Not the first notebook I ever had, that is a long forgotten memory. I can hazard a guess it was probably a Silvine brand notebook with lined pages and a stitched spine.

This first notebook is my first attempt at scratch building a Midori style traveller's notebook.

I've touched on this in an earlier post, so I'll try not to digress too much.

Having entered the world of the Traveller's Notebook, I'm struck by the ethos of flexibility it generates amongst user and aficionados. I have become a fan, and will spend time tinkering with the mechanics of compiling, assembling, binding and trimming the components of the refills. Right down to securing the signature spines with a pamphlet stitch. 

A reasonable achievement for me, my track record with a needle and thread lies with lashing things together, rather than sewing.
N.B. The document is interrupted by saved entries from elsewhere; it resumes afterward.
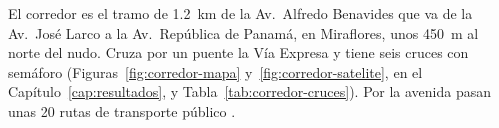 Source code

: El corredor es el tramo de 1.2~km de la Av.~Alfredo Benavides que va de
la Av.~José Larco a la Av.~República de Panamá, en Miraflores, unos
450~m al norte del nudo. Cruza por un puente la Vía Expresa y tiene seis
cruces con semáforo (Figuras~\ref{fig:corredor-mapa}
y~\ref{fig:corredor-satelite}, en el Capítulo~\ref{cap:resultados}, y
Tabla~\ref{tab:corredor-cruces}). Por
la avenida pasan unas 20 rutas de transporte público
\citep{Miraflores2017_PMU}.

\begin{table}[!tbp]
\centering
\footnotesize
\setlength{\tabcolsep}{3pt}

\caption[Caso Lima, el corredor: los seis cruces]{Caso Lima, el corredor: los seis cruces con semáforo, de oeste a este. Los carriles y los sentidos salen de OpenStreetMap. Las dos últimas columnas comparan lo que entra a cada cruce en el escenario con el volumen publicado para la hora punta de la mañana.}
\label{tab:corredor-cruces}
\end{table}

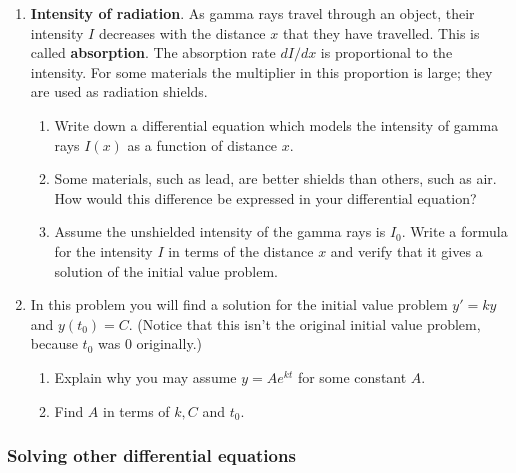 \begin{enumerate}
\begin{enumerate}
\end{enumerate}
\item {\bf Intensity of radiation}. As gamma rays
travel through an object, their intensity $I$ decreases with the
distance $x$ that they have travelled.  This is called {\bf
  absorption}.  The absorption rate $dI/dx$ is proportional to the
intensity.  For some materials the multiplier in this proportion is
large; they are used as radiation shields.

  \begin{enumerate}
  \item Write down a differential equation which models the intensity of
gamma rays $I(x)$ as a function of distance $x$.

  \item Some materials, such as lead, are better shields than others,
such as air.  How would this difference be expressed in your
differential equation?

  \item Assume the unshielded intensity of the gamma rays is $I_0$.
Write a formula for the intensity $I$ in terms of the distance $x$ and
verify that it gives a solution of the initial value problem.



\end{enumerate}
\item In this problem you will find a solution for the initial value problem $y'=ky$ and $y(t_0)=C$.  (Notice that this isn't the original initial value problem, because $t_0$ was 0 originally.)


  \begin{enumerate}
  \item Explain why you may assume $y=Ae^{kt}$ for some constant $A$.

  \item Find $A$ in terms of $k, C$ and $t_0$.


\end{enumerate}
\end{enumerate}
\subsubsection{Solving other differential equations}
\label{subsubsec:solving-other-differential-equations}



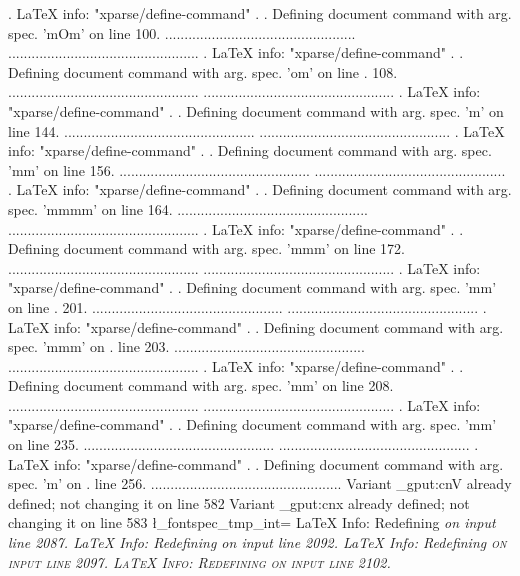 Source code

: . LaTeX info: "xparse/define-command"
. 
. Defining document command \newfontface with arg. spec. 'mO{}m' on line 100.
.................................................
.................................................
. LaTeX info: "xparse/define-command"
. 
. Defining document command  with arg. spec. 'om' on line
. 108.
.................................................
.................................................
. LaTeX info: "xparse/define-command"
. 
. Defining document command \addfontfeatures with arg. spec. 'm' on line 144.
.................................................
.................................................
. LaTeX info: "xparse/define-command"
. 
. Defining document command \newfontfeature with arg. spec. 'mm' on line 156.
.................................................
.................................................
. LaTeX info: "xparse/define-command"
. 
. Defining document command \newAATfeature with arg. spec. 'mmmm' on line 164.
.................................................
.................................................
. LaTeX info: "xparse/define-command"
. 
. Defining document command \newICUfeature with arg. spec. 'mmm' on line 172.
.................................................
.................................................
. LaTeX info: "xparse/define-command"
. 
. Defining document command \aliasfontfeature with arg. spec. 'mm' on line
. 201.
.................................................
.................................................
. LaTeX info: "xparse/define-command"
. 
. Defining document command \aliasfontfeatureoption with arg. spec. 'mmm' on
. line 203.
.................................................
.................................................
. LaTeX info: "xparse/define-command"
. 
. Defining document command \newfontscript with arg. spec. 'mm' on line 208.
.................................................
.................................................
. LaTeX info: "xparse/define-command"
. 
. Defining document command \newfontlanguage with arg. spec. 'mm' on line 235.
.................................................
.................................................
. LaTeX info: "xparse/define-command"
. 
. Defining document command \DeclareFontsExtensions with arg. spec. 'm' on
. line 256.
.................................................
Variant \prop_gput:cnV already defined; not changing it on line 582
Variant \prop_gput:cnx already defined; not changing it on line 583
\l_fontspec_tmp_int=
LaTeX Info: Redefining \itshape on input line 2087.
LaTeX Info: Redefining \slshape on input line 2092.
LaTeX Info: Redefining \scshape on input line 2097.
LaTeX Info: Redefining \upshape on input line 2102.

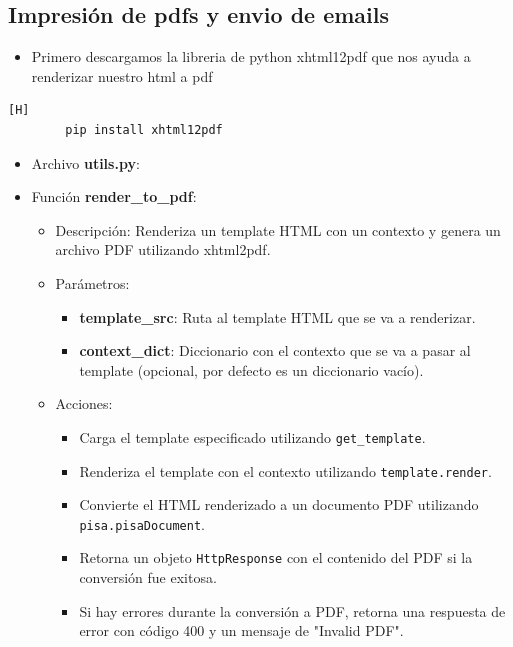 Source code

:\documentclass{article}
\begin{document}
    \subsection{Impresión de pdfs y envio de emails}
    \begin{itemize}	
        \item Primero descargamos la libreria de python xhtml12pdf que nos ayuda a renderizar nuestro html a pdf
    \end{itemize}	
    \begin{lstlisting}[language=bash,caption={migraciones}][H]
        pip install xhtml12pdf
	\end{lstlisting}
    \begin{itemize}
        \item Archivo \textbf{utils.py}:
        \item Función \textbf{render\_to\_pdf}:
            \begin{itemize}
                \item Descripción: Renderiza un template HTML con un contexto y genera un archivo PDF utilizando xhtml2pdf.
                \item Parámetros:
                    \begin{itemize}
                        \item \textbf{template\_src}: Ruta al template HTML que se va a renderizar.
                        \item \textbf{context\_dict}: Diccionario con el contexto que se va a pasar al template (opcional, por defecto es un diccionario vacío).
                    \end{itemize}
                \item Acciones:
                    \begin{itemize}
                        \item Carga el template especificado utilizando \texttt{get\_template}.
                        \item Renderiza el template con el contexto utilizando \texttt{template.render}.
                        \item Convierte el HTML renderizado a un documento PDF utilizando \texttt{pisa.pisaDocument}.
                        \item Retorna un objeto \texttt{HttpResponse} con el contenido del PDF si la conversión fue exitosa.
                        \item Si hay errores durante la conversión a PDF, retorna una respuesta de error con código 400 y un mensaje de "Invalid PDF".
                    \end{itemize}
            \end{itemize}
    \end{itemize}
\end{document}
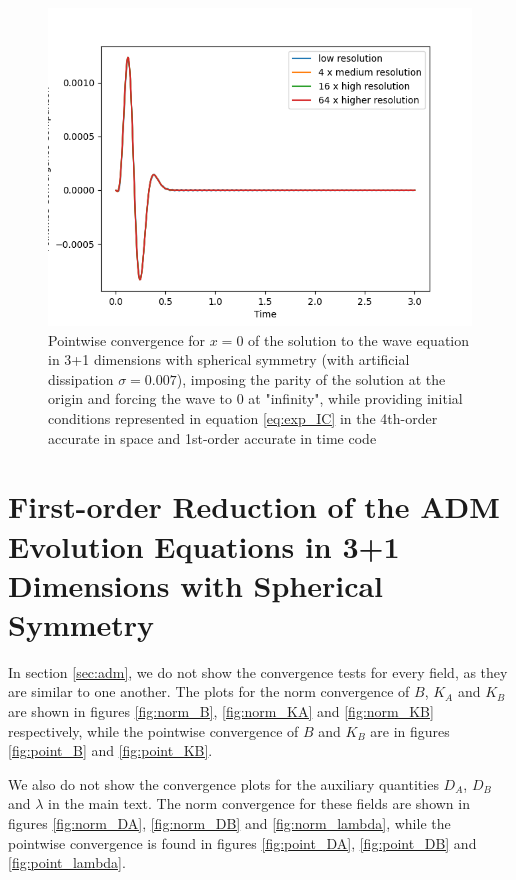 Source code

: \begin{figure}[H]
    \centering
    \includegraphics[width=0.9\columnwidth]{Images/spherical_wave-4th-point.png}
    \caption{Pointwise convergence for $x = 0$ of the solution to the wave equation in 3+1 dimensions with spherical symmetry (with artificial dissipation $\sigma = 0.007$), imposing the parity of the solution at the origin and forcing the wave to 0 at "infinity", while providing initial conditions represented in equation \ref{eq:exp_IC} in the 4th-order accurate in space and 1st-order accurate in time code}
    \label{fig:point_spherical_wave_4th_order}
\end{figure}

\newpage

\section{First-order Reduction of the ADM Evolution Equations in 3+1 Dimensions with Spherical Symmetry}

In section \ref{sec:adm}, we do not show the convergence tests for every field, as they are similar to one another. The plots for the norm convergence of $B$, $K_A$ and $K_B$ are shown in figures \ref{fig:norm_B}, \ref{fig:norm_KA} and \ref{fig:norm_KB} respectively, while the pointwise convergence of $B$ and $K_B$ are in figures \ref{fig:point_B} and \ref{fig:point_KB}. 

We also do not show the convergence plots for the auxiliary quantities $D_A$, $D_B$ and $\lambda$ in the main text. The norm convergence for these fields are shown in figures \ref{fig:norm_DA}, \ref{fig:norm_DB} and \ref{fig:norm_lambda}, while the pointwise convergence is found in figures \ref{fig:point_DA}, \ref{fig:point_DB} and \ref{fig:point_lambda}.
The relatively simple matter of lining up the holes for the stitching and the spine of the outer cover caused a bit of headscratching. A basic card template helped. Unfolding the papers and laying them flat after the initial fold usually meant one or more holes were misaligned. 

I needed a cradle. A simple V shape to drop the pages and the template in together with as little distortion or displacement as possible.

The inspiration lay with Wallace and Gromit, erstwhile heroes of "A Grand Day Out," "Wrong Trousers." "The Curse of the WereRabbit," etc,

An old biscuit tin on top of he bookcase stamped with an impression of the characters holding electrical bits contains pieces of Meccano. An engineering construction toy from way back. 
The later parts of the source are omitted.